The Eighth Circuit issued the most defendant-friendly decision in this area. First, the court stated that “a named plaintiff cannot represent a class of persons who lack the ability to bring a suit themselves.” Second, the court perceived “reason to doubt that” state law could “eliminate[e] any need to show that unnamed class members relied on any misrepresentations or were actually injured.” Avritt, 615 F.3d 1023, 1034 (8th Cir. 2010).

  • It is not clear whether Avritt’s second comment referred to the post-judgment

stage, but if the court meant for this suggestion to apply to the class certification stage, it was mistaken.
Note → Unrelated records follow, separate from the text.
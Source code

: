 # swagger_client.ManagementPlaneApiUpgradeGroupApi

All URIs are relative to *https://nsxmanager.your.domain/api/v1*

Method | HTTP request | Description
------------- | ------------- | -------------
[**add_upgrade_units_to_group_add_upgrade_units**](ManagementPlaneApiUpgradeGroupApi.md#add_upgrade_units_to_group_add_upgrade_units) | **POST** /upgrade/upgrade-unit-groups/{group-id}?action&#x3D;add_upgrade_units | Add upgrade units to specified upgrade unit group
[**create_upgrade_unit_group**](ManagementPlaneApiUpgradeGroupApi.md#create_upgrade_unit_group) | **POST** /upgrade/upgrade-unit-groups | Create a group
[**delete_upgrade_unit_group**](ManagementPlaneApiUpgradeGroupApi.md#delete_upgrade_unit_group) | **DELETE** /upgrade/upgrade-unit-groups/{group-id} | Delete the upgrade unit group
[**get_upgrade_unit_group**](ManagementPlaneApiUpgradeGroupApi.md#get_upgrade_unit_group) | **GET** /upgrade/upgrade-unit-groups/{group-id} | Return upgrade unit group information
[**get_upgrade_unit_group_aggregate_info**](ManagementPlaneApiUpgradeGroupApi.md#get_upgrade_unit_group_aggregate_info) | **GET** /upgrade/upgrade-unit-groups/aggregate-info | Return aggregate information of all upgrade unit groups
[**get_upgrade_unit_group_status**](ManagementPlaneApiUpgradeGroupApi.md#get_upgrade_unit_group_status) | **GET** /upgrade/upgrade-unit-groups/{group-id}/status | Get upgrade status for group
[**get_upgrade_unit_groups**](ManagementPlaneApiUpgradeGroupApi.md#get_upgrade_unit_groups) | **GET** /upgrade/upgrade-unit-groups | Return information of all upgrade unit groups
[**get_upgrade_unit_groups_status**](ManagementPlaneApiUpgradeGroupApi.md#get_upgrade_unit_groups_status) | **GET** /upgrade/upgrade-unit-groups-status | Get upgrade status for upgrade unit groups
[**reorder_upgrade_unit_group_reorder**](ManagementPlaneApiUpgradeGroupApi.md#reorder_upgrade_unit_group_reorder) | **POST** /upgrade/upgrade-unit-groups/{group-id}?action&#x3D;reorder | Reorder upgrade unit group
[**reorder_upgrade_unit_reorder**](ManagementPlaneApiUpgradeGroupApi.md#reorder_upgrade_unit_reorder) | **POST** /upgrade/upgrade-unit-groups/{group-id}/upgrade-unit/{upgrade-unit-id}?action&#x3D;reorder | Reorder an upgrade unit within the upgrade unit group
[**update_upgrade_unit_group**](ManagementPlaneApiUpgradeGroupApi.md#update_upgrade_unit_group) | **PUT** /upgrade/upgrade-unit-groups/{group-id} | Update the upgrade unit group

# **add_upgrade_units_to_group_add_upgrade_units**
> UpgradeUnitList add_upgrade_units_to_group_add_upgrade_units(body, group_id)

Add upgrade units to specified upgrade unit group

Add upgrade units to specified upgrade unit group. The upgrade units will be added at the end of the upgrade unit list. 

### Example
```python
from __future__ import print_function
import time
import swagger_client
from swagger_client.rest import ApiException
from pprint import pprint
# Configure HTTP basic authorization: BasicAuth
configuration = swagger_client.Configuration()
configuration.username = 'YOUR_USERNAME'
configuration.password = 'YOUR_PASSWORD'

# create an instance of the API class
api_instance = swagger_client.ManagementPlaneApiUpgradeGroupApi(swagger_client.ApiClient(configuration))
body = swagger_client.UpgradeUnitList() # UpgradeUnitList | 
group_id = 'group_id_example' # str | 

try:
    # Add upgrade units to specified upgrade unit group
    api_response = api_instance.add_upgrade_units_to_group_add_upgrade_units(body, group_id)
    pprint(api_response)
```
As Chief Judge Diane Wood observed last year, in reversing the denial of class certification in a consumer products case, “If the court thought that no class can be certified until proof exists that every member has been harmed, it was wrong.” Suchanek, 764 F.3d 750, 757 (7th Cir. 2014).

  • In any event, both statements in Avritt were dicta with respect to standing because

the court affirmed under Rule 23 itself. Even under Avritt, moreover, a district court may be able fix a standing problem by narrowing the class definition sua sponte or by accepting a proposed modification.

  • Rule 23(c)(1)(C) expressly authorizes the court to alter or amend the definition at

any time before judgment. See, e.g., In re Whirlpool, 302 F.R.D. 448 (N.D. Ohio 2014) (narrowing the class on the eve of trial to match the evidence of defect).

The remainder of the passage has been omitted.